(Records from a data collection)
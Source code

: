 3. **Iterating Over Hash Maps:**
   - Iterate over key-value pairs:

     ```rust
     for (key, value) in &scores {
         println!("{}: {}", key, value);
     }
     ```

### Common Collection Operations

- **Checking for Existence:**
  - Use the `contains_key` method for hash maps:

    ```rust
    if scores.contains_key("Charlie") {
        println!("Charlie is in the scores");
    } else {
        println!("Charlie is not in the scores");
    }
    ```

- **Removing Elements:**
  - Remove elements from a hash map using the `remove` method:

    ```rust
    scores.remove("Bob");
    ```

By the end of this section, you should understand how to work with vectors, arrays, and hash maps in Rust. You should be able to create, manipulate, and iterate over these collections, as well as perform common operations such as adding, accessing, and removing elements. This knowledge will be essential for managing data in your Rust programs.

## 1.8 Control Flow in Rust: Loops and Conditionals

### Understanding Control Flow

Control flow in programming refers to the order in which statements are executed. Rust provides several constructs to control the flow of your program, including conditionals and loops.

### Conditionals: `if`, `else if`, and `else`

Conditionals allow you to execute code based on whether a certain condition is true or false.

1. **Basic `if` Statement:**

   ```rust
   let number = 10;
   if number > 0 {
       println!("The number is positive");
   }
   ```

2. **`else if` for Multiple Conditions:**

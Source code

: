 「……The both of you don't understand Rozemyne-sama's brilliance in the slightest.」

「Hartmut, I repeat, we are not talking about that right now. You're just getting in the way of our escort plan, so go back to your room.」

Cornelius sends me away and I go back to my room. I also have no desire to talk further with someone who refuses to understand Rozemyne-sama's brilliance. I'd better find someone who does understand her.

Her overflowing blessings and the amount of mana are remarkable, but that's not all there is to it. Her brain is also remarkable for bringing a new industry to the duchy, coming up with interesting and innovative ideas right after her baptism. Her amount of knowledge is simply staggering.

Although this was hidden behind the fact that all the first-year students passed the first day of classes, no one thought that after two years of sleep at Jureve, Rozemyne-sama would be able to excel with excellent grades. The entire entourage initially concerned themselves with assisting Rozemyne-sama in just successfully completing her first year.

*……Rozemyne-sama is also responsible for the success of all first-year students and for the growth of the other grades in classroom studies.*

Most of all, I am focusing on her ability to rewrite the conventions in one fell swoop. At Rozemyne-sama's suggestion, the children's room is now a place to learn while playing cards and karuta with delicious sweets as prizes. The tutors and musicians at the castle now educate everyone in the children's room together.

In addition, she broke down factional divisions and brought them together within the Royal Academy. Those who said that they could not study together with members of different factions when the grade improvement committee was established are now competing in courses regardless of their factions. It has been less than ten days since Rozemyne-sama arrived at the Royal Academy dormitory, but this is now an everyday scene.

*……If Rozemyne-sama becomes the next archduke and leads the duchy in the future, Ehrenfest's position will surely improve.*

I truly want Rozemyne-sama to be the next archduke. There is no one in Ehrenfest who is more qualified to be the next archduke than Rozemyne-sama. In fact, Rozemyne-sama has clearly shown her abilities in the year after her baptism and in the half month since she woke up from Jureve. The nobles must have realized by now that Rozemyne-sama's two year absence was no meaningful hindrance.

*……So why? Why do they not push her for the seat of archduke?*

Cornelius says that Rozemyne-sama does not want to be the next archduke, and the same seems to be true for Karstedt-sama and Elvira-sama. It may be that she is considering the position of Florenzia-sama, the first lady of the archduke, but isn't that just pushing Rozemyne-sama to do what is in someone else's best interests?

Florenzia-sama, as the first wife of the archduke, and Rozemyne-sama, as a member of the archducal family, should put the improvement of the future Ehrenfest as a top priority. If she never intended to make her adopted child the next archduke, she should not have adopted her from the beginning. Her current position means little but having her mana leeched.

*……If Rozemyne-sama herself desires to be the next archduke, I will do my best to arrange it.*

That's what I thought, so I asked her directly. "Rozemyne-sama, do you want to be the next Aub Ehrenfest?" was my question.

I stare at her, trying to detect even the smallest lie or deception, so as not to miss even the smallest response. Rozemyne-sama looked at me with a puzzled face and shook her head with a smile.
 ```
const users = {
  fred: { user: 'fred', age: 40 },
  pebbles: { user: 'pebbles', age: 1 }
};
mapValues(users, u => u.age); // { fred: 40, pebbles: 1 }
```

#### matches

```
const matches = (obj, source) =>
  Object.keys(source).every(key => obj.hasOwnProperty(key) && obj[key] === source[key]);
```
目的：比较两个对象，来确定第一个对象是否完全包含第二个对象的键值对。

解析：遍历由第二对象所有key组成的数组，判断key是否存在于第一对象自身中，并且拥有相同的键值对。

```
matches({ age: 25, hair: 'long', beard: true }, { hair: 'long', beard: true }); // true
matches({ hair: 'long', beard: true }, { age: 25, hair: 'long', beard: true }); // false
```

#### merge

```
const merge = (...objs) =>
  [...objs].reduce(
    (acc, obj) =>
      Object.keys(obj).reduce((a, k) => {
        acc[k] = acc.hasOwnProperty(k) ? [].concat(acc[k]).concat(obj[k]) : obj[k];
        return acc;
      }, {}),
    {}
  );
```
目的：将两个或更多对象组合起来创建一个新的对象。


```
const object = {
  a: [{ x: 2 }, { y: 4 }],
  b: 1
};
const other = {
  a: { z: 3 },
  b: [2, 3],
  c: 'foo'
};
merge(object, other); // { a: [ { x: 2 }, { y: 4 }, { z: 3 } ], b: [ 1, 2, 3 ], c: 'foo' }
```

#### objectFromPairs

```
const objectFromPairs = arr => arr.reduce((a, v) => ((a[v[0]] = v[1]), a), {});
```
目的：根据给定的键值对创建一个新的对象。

**ACTIVITY**:
Each record above should be reproduced in full, exactly as it stands.

**TASK OUTPUT**:
Source code

: 3. **Iterating Over Hash Maps:**
   - Iterate over key-value pairs:

     ```rust
     for (key, value) in &scores {
         println!("{}: {}", key, value);
     }
     ```

### Common Collection Operations

- **Checking for Existence:**
  - Use the `contains_key` method for hash maps:

    ```rust
    if scores.contains_key("Charlie") {
        println!("Charlie is in the scores");
    } else {
        println!("Charlie is not in the scores");
    }
    ```

- **Removing Elements:**
  - Remove elements from a hash map using the `remove` method:

    ```rust
    scores.remove("Bob");
    ```

By the end of this section, you should understand how to work with vectors, arrays, and hash maps in Rust. You should be able to create, manipulate, and iterate over these collections, as well as perform common operations such as adding, accessing, and removing elements. This knowledge will be essential for managing data in your Rust programs.

## 1.8 Control Flow in Rust: Loops and Conditionals

### Understanding Control Flow

Control flow in programming refers to the order in which statements are executed. Rust provides several constructs to control the flow of your program, including conditionals and loops.

### Conditionals: `if`, `else if`, and `else`

Conditionals allow you to execute code based on whether a certain condition is true or false.

1. **Basic `if` Statement:**

   ```rust
   let number = 10;
   if number > 0 {
       println!("The number is positive");
   }
   ```

2. **`else if` for Multiple Conditions:**

Source code

: 「……The both of you don't understand Rozemyne-sama's brilliance in the slightest.」

「Hartmut, I repeat, we are not talking about that right now. You're just getting in the way of our escort plan, so go back to your room.」

Cornelius sends me away and I go back to my room. I also have no desire to talk further with someone who refuses to understand Rozemyne-sama's brilliance. I'd better find someone who does understand her.

Her overflowing blessings and the amount of mana are remarkable, but that's not all there is to it. Her brain is also remarkable for bringing a new industry to the duchy, coming up with interesting and innovative ideas right after her baptism. Her amount of knowledge is simply staggering.

Although this was hidden behind the fact that all the first-year students passed the first day of classes, no one thought that after two years of sleep at Jureve, Rozemyne-sama would be able to excel with excellent grades. The entire entourage initially concerned themselves with assisting Rozemyne-sama in just successfully completing her first year.

*……Rozemyne-sama is also responsible for the success of all first-year students and for the growth of the other grades in classroom studies.*

Most of all, I am focusing on her ability to rewrite the conventions in one fell swoop. At Rozemyne-sama's suggestion, the children's room is now a place to learn while playing cards and karuta with delicious sweets as prizes. The tutors and musicians at the castle now educate everyone in the children's room together.

In addition, she broke down factional divisions and brought them together within the Royal Academy. Those who said that they could not study together with members of different factions when the grade improvement committee was established are now competing in courses regardless of their factions. It has been less than ten days since Rozemyne-sama arrived at the Royal Academy dormitory, but this is now an everyday scene.

*……If Rozemyne-sama becomes the next archduke and leads the duchy in the future, Ehrenfest's position will surely improve.*

I truly want Rozemyne-sama to be the next archduke. There is no one in Ehrenfest who is more qualified to be the next archduke than Rozemyne-sama. In fact, Rozemyne-sama has clearly shown her abilities in the year after her baptism and in the half month since she woke up from Jureve. The nobles must have realized by now that Rozemyne-sama's two year absence was no meaningful hindrance.

*……So why? Why do they not push her for the seat of archduke?*

Cornelius says that Rozemyne-sama does not want to be the next archduke, and the same seems to be true for Karstedt-sama and Elvira-sama. It may be that she is considering the position of Florenzia-sama, the first lady of the archduke, but isn't that just pushing Rozemyne-sama to do what is in someone else's best interests?

Florenzia-sama, as the first wife of the archduke, and Rozemyne-sama, as a member of the archducal family, should put the improvement of the future Ehrenfest as a top priority. If she never intended to make her adopted child the next archduke, she should not have adopted her from the beginning. Her current position means little but having her mana leeched.

*……If Rozemyne-sama herself desires to be the next archduke, I will do my best to arrange it.*

That's what I thought, so I asked her directly. "Rozemyne-sama, do you want to be the next Aub Ehrenfest?" was my question.

I stare at her, trying to detect even the smallest lie or deception, so as not to miss even the smallest response. Rozemyne-sama looked at me with a puzzled face and shook her head with a smile.
 ```
const users = {
  fred: { user: 'fred', age: 40 },
  pebbles: { user: 'pebbles', age: 1 }
};
mapValues(users, u => u.age); // { fred: 40, pebbles: 1 }
```

#### matches

```
const matches = (obj, source) =>
  Object.keys(source).every(key => obj.hasOwnProperty(key) && obj[key] === source[key]);
```
目的：比较两个对象，来确定第一个对象是否完全包含第二个对象的键值对。

解析：遍历由第二对象所有key组成的数组，判断key是否存在于第一对象自身中，并且拥有相同的键值对。

```
matches({ age: 25, hair: 'long', beard: true }, { hair: 'long', beard: true }); // true
matches({ hair: 'long', beard: true }, { age: 25, hair: 'long', beard: true }); // false
```

#### merge

```
const merge = (...objs) =>
  [...objs].reduce(
    (acc, obj) =>
      Object.keys(obj).reduce((a, k) => {
        acc[k] = acc.hasOwnProperty(k) ? [].concat(acc[k]).concat(obj[k]) : obj[k];
        return acc;
      }, {}),
    {}
  );
```
目的：将两个或更多对象组合起来创建一个新的对象。


```
const object = {
  a: [{ x: 2 }, { y: 4 }],
  b: 1
};
const other = {
  a: { z: 3 },
  b: [2, 3],
  c: 'foo'
};
merge(object, other); // { a: [ { x: 2 }, { y: 4 }, { z: 3 } ], b: [ 1, 2, 3 ], c: 'foo' }
```

#### objectFromPairs

```
const objectFromPairs = arr => arr.reduce((a, v) => ((a[v[0]] = v[1]), a), {});
```
目的：根据给定的键值对创建一个新的对象。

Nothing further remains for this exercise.